Early this year, Francis made things worse when he failed to explicitly criticize Maduro’s public vow to convene his Constituent Assembly. For five months, Francis failed to join Latin American countries, the European Union and the United States in demanding that Maduro call off his plans to create his Constituent Assembly.
Francis only did that on Aug. 4, the very day that Maduro inaugurated the assembly. But it was too little, too late.
Previously, Francis had backed a disastrous mediation mission in Venezuela, led by former Spanish President Jose Luis Rodriguez Zapatero, who came across as a Maduro emissary rather than a mediator. The mediation commission, which also had a U.S. blessing, only helped Maduro win time while he was demolishing what was left of Venezuela’s independent institutions.

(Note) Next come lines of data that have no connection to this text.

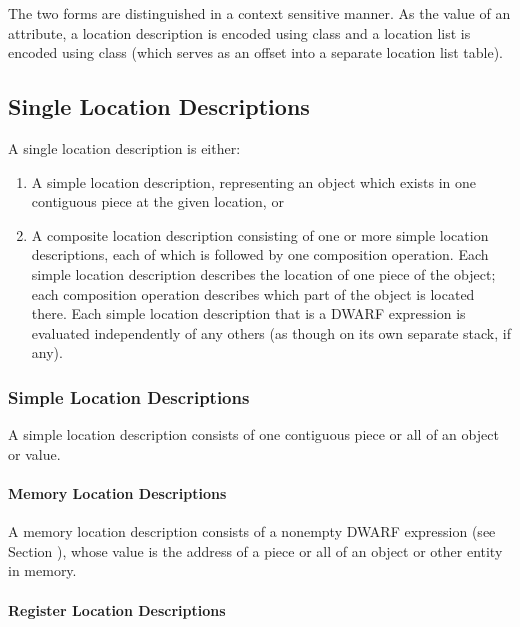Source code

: The two forms are distinguished in a context sensitive
manner. As the value of an attribute, a location description
is encoded using class   
and a location list is encoded
using class  (which serves as an offset into a
separate location list table).


\subsection{Single Location Descriptions}
A single location description is either:

\begin{enumerate}[1]
\item A simple location description, representing an object
which exists in one contiguous piece at the given location, or 
\item A composite location description consisting of one or more
simple location descriptions, each of which is followed by
one composition operation. Each simple location description
describes the location of one piece of the object; each
composition operation describes which part of the object is
located there. Each simple location description that is a
DWARF expression is evaluated independently of any others
(as though on its own separate stack, if any). 
\end{enumerate}



\subsubsection{Simple Location Descriptions}

A simple location description consists of one 
contiguous piece or all of an object or value.


\paragraph{Memory Location Descriptions}

A memory location description consists of a non\dash empty DWARF
expression (see 
Section 
), whose value is the address of
a piece or all of an object or other entity in memory.

\paragraph{Register Location Descriptions}

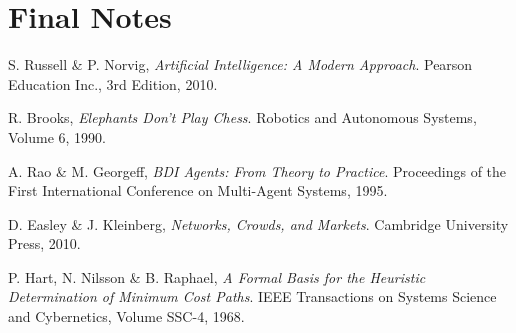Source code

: \documentclass[a4paper,10pt]{article}
\begin{document}
\section{Final Notes}

\begin{thebibliography}{9}
    S. Russell \& P. Norvig,
    \emph{Artificial Intelligence: A Modern Approach}. \newline
    Pearson Education Inc.,
    3rd Edition,
    2010.

    R. Brooks,
    \emph{Elephants Don't Play Chess}. \newline
    Robotics and Autonomous Systems,
    Volume 6,
    1990.

    A. Rao \& M. Georgeff,
    \emph{BDI Agents: From Theory to Practice}. \newline
    Proceedings of the First International Conference on Multi-Agent Systems,
    1995.

    D. Easley \& J. Kleinberg,
    \emph{Networks, Crowds, and Markets}. \newline
    Cambridge University Press,
    2010.

    P. Hart, N. Nilsson \& B. Raphael,
    \emph{A Formal Basis for the Heuristic Determination of Minimum Cost Paths}. \newline
    IEEE Transactions on Systems Science and Cybernetics,
    Volume SSC-4,
    1968.
\end{thebibliography}
\end{document}
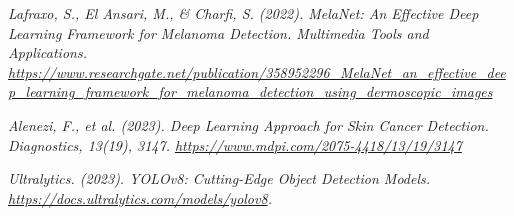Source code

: \documentclass[a4paper,12pt]{report}
\begin{document}
\begin{spacing}{1.5}
\begin{thebibliography}{99}
 \emph{Lafraxo, S., El Ansari, M., \& Charfi, S. (2022). MelaNet: An Effective Deep Learning Framework for Melanoma Detection. Multimedia Tools and Applications. \url{https://www.researchgate.net/publication/358952296_MelaNet_an_effective_deep_learning_framework_for_melanoma_detection_using_dermoscopic_images}}

 \emph{Alenezi, F., et al. (2023). Deep Learning Approach for Skin Cancer Detection. Diagnostics, 13(19), 3147. \url{https://www.mdpi.com/2075-4418/13/19/3147}}



 \emph{Ultralytics. (2023). YOLOv8: Cutting-Edge Object Detection Models. \url{https://docs.ultralytics.com/models/yolov8}.}




\end{thebibliography}

\end{spacing}
\end{document}
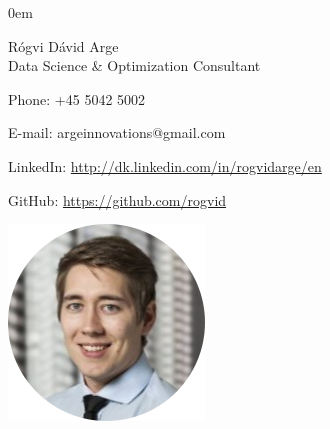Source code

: \documentclass[10pt,a4paper]{article}
\begin{document}
\parindent0em
\begin{minipage}[t]{0.5\linewidth}
\vspace{-3.85cm}
{\Huge Rógvi Dávid Arge }\\

{\Large Data Science \& Optimization Consultant}
\vspace{0.3cm}

Phone: +45 5042 5002

\vspace{0.1cm}
E-mail: argeinnovations@gmail.com

\vspace{0.1cm}
LinkedIn: \url{http://dk.linkedin.com/in/rogvidarge/en}

\vspace{0.1cm}
GitHub: \url{https://github.com/rogvid}\\
\vspace{-1.6cm}
\end{minipage}\hspace{0.1cm}
\hfill\begin{minipage}[t]{0.3\linewidth}\raggedleft
    \includegraphics[width=0.7\columnwidth]{workpicture.png}
\end{minipage}
\end{document}
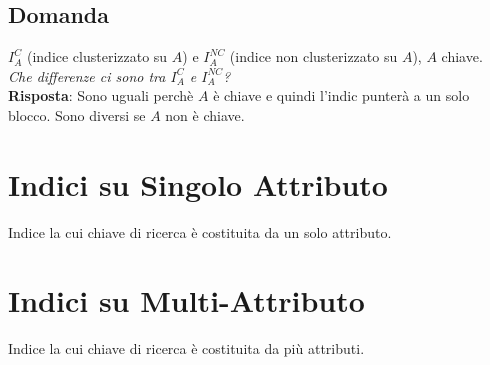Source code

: \documentclass[12pt]{article}
\begin{document}
\subsection{Domanda}
$I_{A}^C$ (indice clusterizzato su $A$) e $I_{A}^{NC}$ (indice non clusterizzato su $A$), $A$ chiave.\\
\textit{Che differenze ci sono tra $I_{A}^C$ e $I_{A}^{NC}$?}\\
\textbf{Risposta}: Sono uguali perchè $A$ è chiave e quindi l'indic punterà a un solo blocco. Sono diversi se $A$ non è chiave.
\section{Indici su Singolo Attributo}
Indice la cui chiave di ricerca è costituita da un solo attributo.
\section{Indici su Multi-Attributo}
Indice la cui chiave di ricerca è costituita da più attributi.
\end{document}

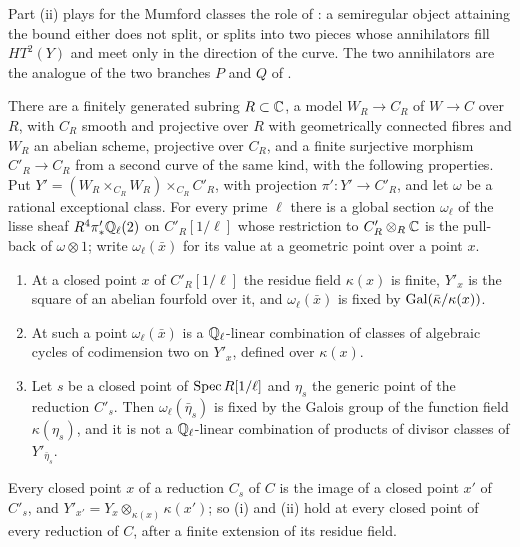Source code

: Part (ii) plays for the Mumford classes the role of : a
semiregular object attaining the bound either does not split, or splits into
two pieces whose annihilators fill $HT^{2}(Y)$ and meet only in the direction
of the curve. The two annihilators are the analogue of the two branches $P$
and $Q$ of .

\begin{proposition}
\label{prop:modp}
There are a finitely generated subring $R\subset\CC$, a model $W_{R}\to
C_{R}$ of $W\to C$ over $R$, with $C_{R}$ smooth and projective over $R$ with
geometrically connected fibres and $W_{R}$ an abelian scheme, projective over
$C_{R}$, and a finite surjective morphism $C'_{R}\to C_{R}$ from a second curve of the same
kind, with the following properties. Put $Y'=(W_{R}\times_{C_{R}}W_{R})
\times_{C_{R}}C'_{R}$, with projection $\pi'\colon Y'\to C'_{R}$, and let
$\omega$ be a rational exceptional class. For every prime $\ell$ there is a
global section $\omega_{\ell}$ of the lisse sheaf
$R^{4}\pi'_{*}\QQ_{\ell}(2)$ on $C'_{R}[1/\ell]$ whose restriction to
$C'_{R}\otimes_{R}\CC$ is the pull-back of $\omega\otimes1$; write
$\omega_{\ell}(\bar{x})$ for its value at a geometric point over a point $x$.
\begin{enumerate}[label=\textup{(\roman*)},leftmargin=2.6em,itemsep=2pt]
\item At a closed point $x$ of $C'_{R}[1/\ell]$ the residue field
  $\kappa(x)$ is finite, $Y'_{x}$ is the square of an abelian fourfold over
  it, and $\omega_{\ell}(\bar{x})$ is fixed by $\Gal(\bar{\kappa}/\kappa(x))$.
\item At such a point $\omega_{\ell}(\bar{x})$ is a $\QQ_{\ell}$-linear
  combination of classes of algebraic cycles of codimension two on $Y'_{x}$,
  defined over $\kappa(x)$.
\item Let $s$ be a closed point of $\Spec R[1/\ell]$ and $\eta_{s}$ the generic
  point of the reduction $C'_{s}$. Then $\omega_{\ell}(\bar\eta_{s})$ is fixed
  by the Galois group of the function field $\kappa(\eta_{s})$, and it is not
  a $\QQ_{\ell}$-linear combination of products of divisor classes of
  $Y'_{\bar\eta_{s}}$.
\end{enumerate}
Every closed point $x$ of a reduction $C_{s}$ of $C$ is the image of a closed
point $x'$ of $C'_{s}$, and $Y'_{x'}=Y_{x}\otimes_{\kappa(x)}\kappa(x')$; so
(i) and (ii) hold at every closed point of every reduction of $C$, after a
finite extension of its residue field.
\end{proposition}


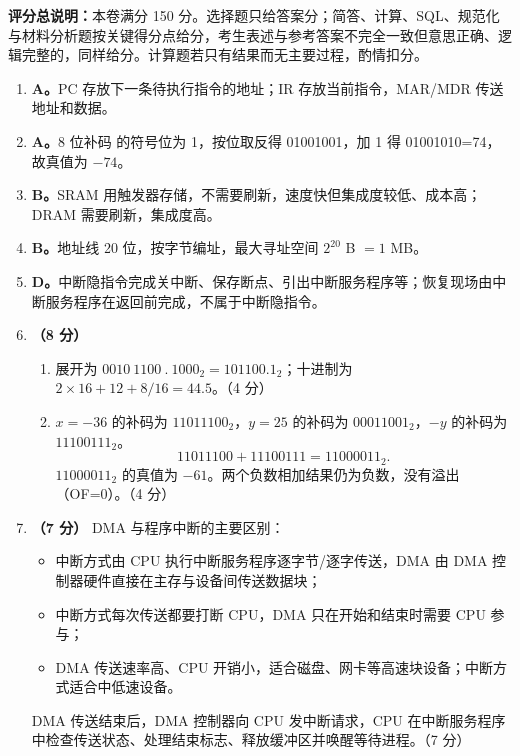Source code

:\documentclass[a4paper,11pt]{article}
\begin{document}

\noindent\textbf{评分总说明：}本卷满分 150 分。选择题只给答案分；简答、计算、SQL、规范化与材料分析题按关键得分点给分，考生表述与参考答案不完全一致但意思正确、逻辑完整的，同样给分。计算题若只有结果而无主要过程，酌情扣分。


\begin{enumerate}[start=1, label=\textbf{\arabic*.}, leftmargin=2.4em, itemsep=0.45em]

\item \textbf{A。}PC 存放下一条待执行指令的地址；IR 存放当前指令，MAR/MDR 传送地址和数据。

\item \textbf{A。}8 位补码  的符号位为 1，按位取反得 01001001，加 1 得 01001010=74，故真值为 $-74$。

\item \textbf{B。}SRAM 用触发器存储，不需要刷新，速度快但集成度较低、成本高；DRAM 需要刷新，集成度高。

\item \textbf{B。}地址线 20 位，按字节编址，最大寻址空间 $2^{20}$ B $=1$ MB。

\item \textbf{D。}中断隐指令完成关中断、保存断点、引出中断服务程序等；恢复现场由中断服务程序在返回前完成，不属于中断隐指令。

\item \textbf{（8 分）}
\begin{enumerate}[label=（\arabic*）, leftmargin=2.2em, itemsep=1pt]
  \item {} 展开为 $0010\ 1100\ .\ 1000_2=101100.1_2$；十进制为 $2\times16+12+8/16=44.5$。\hfill（4 分）
  \item $x=-36$ 的补码为 $11011100_2$，$y=25$ 的补码为 $00011001_2$，$-y$ 的补码为 $11100111_2$。
  \[
  11011100+11100111=11000011_2.
  \]
  $11000011_2$ 的真值为 $-61$。两个负数相加结果仍为负数，没有溢出（OF=0）。\hfill（4 分）
\end{enumerate}

\item \textbf{（7 分）}
DMA 与程序中断的主要区别：
\begin{itemize}[leftmargin=1.8em, itemsep=1pt]
  \item 中断方式由 CPU 执行中断服务程序逐字节/逐字传送，DMA 由 DMA 控制器硬件直接在主存与设备间传送数据块；
  \item 中断方式每次传送都要打断 CPU，DMA 只在开始和结束时需要 CPU 参与；
  \item DMA 传送速率高、CPU 开销小，适合磁盘、网卡等高速块设备；中断方式适合中低速设备。
\end{itemize}
DMA 传送结束后，DMA 控制器向 CPU 发中断请求，CPU 在中断服务程序中检查传送状态、处理结束标志、释放缓冲区并唤醒等待进程。\hfill（7 分）


\end{enumerate}
\end{document}
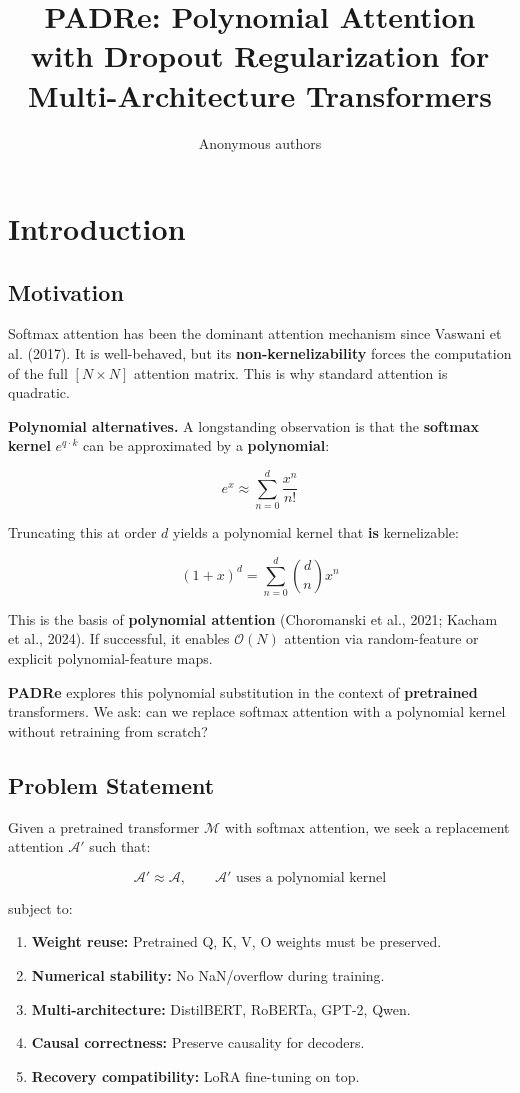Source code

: \title{\textbf{PADRe: Polynomial Attention with Dropout Regularization for Multi-Architecture Transformers}}

\author{Anonymous authors}


\section{Introduction}

\subsection{Motivation}

Softmax attention has been the dominant attention mechanism since 
Vaswani et al. (2017). It is well-behaved, but its \textbf{non-kernelizability} 
forces the computation of the full $[N \times N]$ attention matrix. This 
is why standard attention is quadratic.

\textbf{Polynomial alternatives.} A longstanding observation is that the 
\textbf{softmax kernel} $e^{q \cdot k}$ can be approximated by a \textbf{polynomial}:

\[
e^x \approx \sum_{n=0}^{d} \frac{x^n}{n!}
\tag{1.1}
\]

Truncating this at order $d$ yields a polynomial kernel that \textbf{is} 
kernelizable:

\[
(1 + x)^d = \sum_{n=0}^{d} \binom{d}{n} x^n
\tag{1.2}
\]

This is the basis of \textbf{polynomial attention} (Choromanski et al., 2021; 
Kacham et al., 2024). If successful, it enables $\mathcal{O}(N)$ attention 
via random-feature or explicit polynomial-feature maps.

\textbf{PADRe} explores this polynomial substitution in the context of \textbf{pretrained} 
transformers. We ask: can we replace softmax attention with a polynomial 
kernel without retraining from scratch?

\subsection{Problem Statement}

Given a pretrained transformer $\mathcal{M}$ with softmax attention, we 
seek a replacement attention $\mathcal{A}'$ such that:

\[
\mathcal{A}' \approx \mathcal{A}, \qquad
\mathcal{A}' \text{ uses a polynomial kernel}
\tag{1.3}
\]

subject to:

\begin{enumerate}
\item \textbf{Weight reuse:} Pretrained Q, K, V, O weights must be preserved.
\item \textbf{Numerical stability:} No NaN/overflow during training.
\item \textbf{Multi-architecture:} DistilBERT, RoBERTa, GPT-2, Qwen.
\item \textbf{Causal correctness:} Preserve causality for decoders.
\item \textbf{Recovery compatibility:} LoRA fine-tuning on top.

\end{enumerate}
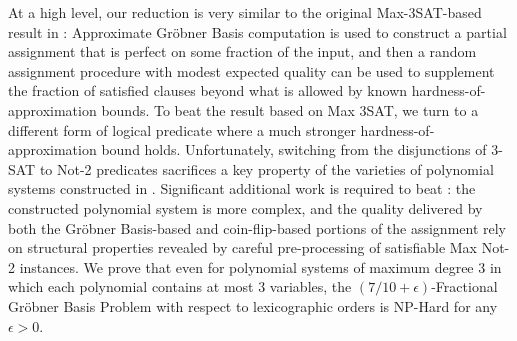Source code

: \documentclass{article}
\begin{document}
\begin{figure}[h!]
{\begin{minipage}{11.8 cm}
\end{minipage}
}
\end{figure}










At a high level, our reduction is very similar to the original Max-3SAT-based result  in \citep{RS}: Approximate Gr\"{o}bner Basis computation is used to construct a partial assignment that is perfect on some fraction of the input, and then a random assignment procedure with modest expected quality can be used to supplement the fraction of satisfied clauses beyond what is allowed by known hardness-of-approximation bounds.
To beat the result based on Max 3SAT, we turn to a different form of logical predicate where a much stronger hardness-of-approximation bound holds. Unfortunately, switching from the disjunctions of 3-SAT to Not-2 predicates sacrifices a key property of the varieties of polynomial systems constructed in \citep{RS}. Significant additional work is required to beat \citep{RS}: the constructed polynomial system is more complex, and the quality delivered by both the Gr\"{o}bner Basis-based and coin-flip-based portions of the assignment rely on structural properties revealed by careful pre-processing of satisfiable Max Not-2 instances. We prove that even for polynomial systems of maximum degree 3 in which each polynomial contains at most 3 variables, the $(7/10+\epsilon)$-Fractional Gr\"{o}bner Basis Problem with respect to lexicographic orders is NP-Hard for any $\epsilon>0$.
\end{document}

While professing to be negotiating, Maduro took hundreds of political prisoners and closed radio and television stations before moving against the National Assembly and the former attorney general.
What should the Pope say about Venezuela during his trip to Colombia? Obviously, he cannot remain mum. Venezuela’s political and economic chaos has created a wave of refugees into Colombia, which is making banner headlines there.
Up to 25,000 Venezuelans cross over to the Colombian border town of Cucuta every day to buy basic foodstuffs, and many of them stay in Colombia to escape from rising violence and an estimated 720 percent annual inflation rate, the world’s highest. This exodus has driven Colombian President Juan Manuel Santos to step up his criticism of Maduro, whom he had once called “my new friend” and now calls a dictator.
In Colombia, the Pope should build on his Aug. 4 statement about Venezuela, in which he called for “creating the conditions for a negotiated solution” in Venezuela.
The Pope should say without ambiguity that to meet such conditions, Maduro must allow an independent electoral tribunal so that Venezuelans can have free and fair elections, free the nearly 600 political prisoners, scrap the Constituent Assembly and restore the constitutional powers of the opposition majority National Assembly.
“Pope Francis needs to make things right after having involved himself in a failed negotiation,” says Carlos Vecchio, an exile political leader of Venezuela’s Voluntad Popular party. “He has a pending debt with Venezuela.”
Francis should spell out the concrete steps for Maduro to start a process that can lead to free and fair elections in Venezuela. Anything else will be a tacit endorsement of Maduro’s moves to grab absolute power.